CORAL contributing Senior Editor Matt Pedersen has been quietly working on a basement pond project. While it sat filled, but largely devoid of livestock, since 2011, Pedersen finally fully stocked it in 2013, with the goal of spawning fish most aquarists would never dream of.

Matt is keeping his plans pretty close to his chest, but it’s hard to hide a 300-gallon cattle watering tub full of reef fishes.
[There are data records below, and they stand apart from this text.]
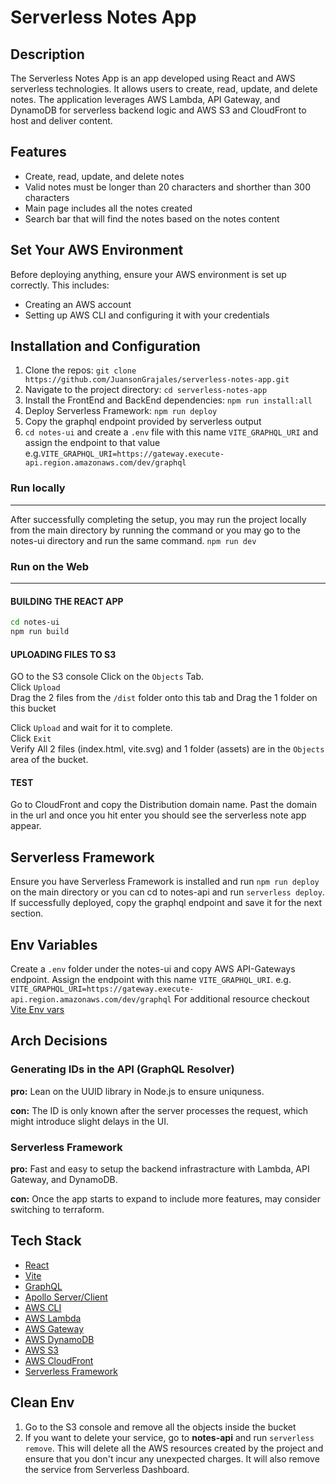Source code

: # Serverless Notes App

## Description
The Serverless Notes App is an app developed using React and AWS serverless technologies. It allows users to create, read, update, and delete notes. The application leverages AWS Lambda, API Gateway, and DynamoDB for serverless backend logic and AWS S3 and CloudFront to host and deliver content.

## Features

- Create, read, update, and delete notes
- Valid notes must be longer than 20 characters and shorther than 300 characters
- Main page includes all the notes created
- Search bar that will find the notes based on the notes content

## Set Your AWS Environment

Before deploying anything, ensure your AWS environment is set up correctly. This includes:
- Creating an AWS account
- Setting up AWS CLI and configuring it with your credentials

## Installation and Configuration

1. Clone the repos: `git clone https://github.com/JuansonGrajales/serverless-notes-app.git`
2. Navigate to the project directory: `cd serverless-notes-app`
3. Install the FrontEnd and BackEnd dependencies: `npm run install:all`
4. Deploy Serverless Framework: `npm run deploy`
5. Copy the graphql endpoint provided by serverless output
6. `cd notes-ui` and create a `.env` file with this name `VITE_GRAPHQL_URI` and assign the endpoint to that value e.g.`VITE_GRAPHQL_URI=https://gateway.execute-api.region.amazonaws.com/dev/graphql`

### Run locally
---
After successfully completing the setup, you may run the project locally from the main directory by running the command or you may go to the notes-ui directory and run the same command.
`npm run dev` 
### Run on the Web
---
#### BUILDING THE REACT APP
```sh
cd notes-ui
npm run build
```
#### UPLOADING FILES TO S3
GO to the S3 console
Click on the `Objects` Tab.  
Click `Upload`  
Drag the 2 files from the `/dist` folder onto this tab and Drag the 1 folder on this bucket

Click `Upload` and wait for it to complete.  
Click `Exit`  
Verify All 2 files (index.html, vite.svg) and 1 folder (assets) are in the `Objects` area of the bucket.

#### TEST
Go to CloudFront and copy the Distribution domain name.
Past the domain in the url and once you hit enter you should see the serverless note app appear.

## Serverless Framework
Ensure you have Serverless Framework is installed and run `npm run deploy` on the main directory or you can cd to notes-api and run `serverless deploy`. If successfully deployed, copy the graphql endpoint and save it for the next section.

## Env Variables
Create a `.env` folder under the notes-ui and copy AWS API-Gateways endpoint. Assign the endpoint with this name `VITE_GRAPHQL_URI`.
e.g. `VITE_GRAPHQL_URI=https://gateway.execute-api.region.amazonaws.com/dev/graphql` 
For additional resource checkout [Vite Env vars](https://vitejs.dev/guide/env-and-mode)

## Arch Decisions
### Generating IDs in the API (GraphQL Resolver) 
**pro:** Lean on the UUID library in Node.js to ensure uniquness.

**con:** The ID is only known after the server processes the request, which might introduce slight delays in the UI.

### Serverless Framework
**pro:** Fast and easy to setup the backend infrastracture with Lambda, API Gateway, and DynamoDB.

**con:** Once the app starts to expand to include more features, may consider switching to terraform. 

## Tech Stack

- [React](https://react.dev/)
- [Vite](https://vitejs.dev/guide/why.html)
- [GraphQL](https://graphql.org/)
- [Apollo Server/Client](https://www.apollographql.com/docs/)
- [AWS CLI](https://aws.amazon.com/cli/)
- [AWS Lambda](https://aws.amazon.com/lambda/)
- [AWS Gateway](https://aws.amazon.com/api-gateway/)
- [AWS DynamoDB](https://aws.amazon.com/dynamodb/)
- [AWS S3](https://aws.amazon.com/s3/)
- [AWS CloudFront](https://aws.amazon.com/cloudfront/)
- [Serverless Framework](https://www.serverless.com/)

## Clean Env
1. Go to the S3 console and remove all the objects inside the bucket
2. If you want to delete your service, go to **notes-api** and run `serverless remove`. This will delete all the AWS resources created by the project and ensure that you don't incur any unexpected charges. It will also remove the service from Serverless Dashboard.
Whatever he has going on, we find it fascinating when he shares videos of the work in progress. (According to our friend Bob Fenner, “The Japanese think it shows an elevated sense of appreciation and intelligence to enjoying looking down into water to view your fishes.”)

Pedersen shared this video of feeding time, from November 22nd, 2013, the morning before his “Moorish Idol Project” was started.

CORAL Contributing Editor Matt Pedersen's 300 gallon trough pond, chock full of breeding projects.

CORAL Contributing Editor Matt Pedersen’s 300-gallon trough pond, chock full of breeding projects.


Count the species….


“The Pond” is a 300 gallon, nearly circular, Rubbermaid livestock watering trough that took a lot of work to bring into the basement of Pedersen’s 110 year old home.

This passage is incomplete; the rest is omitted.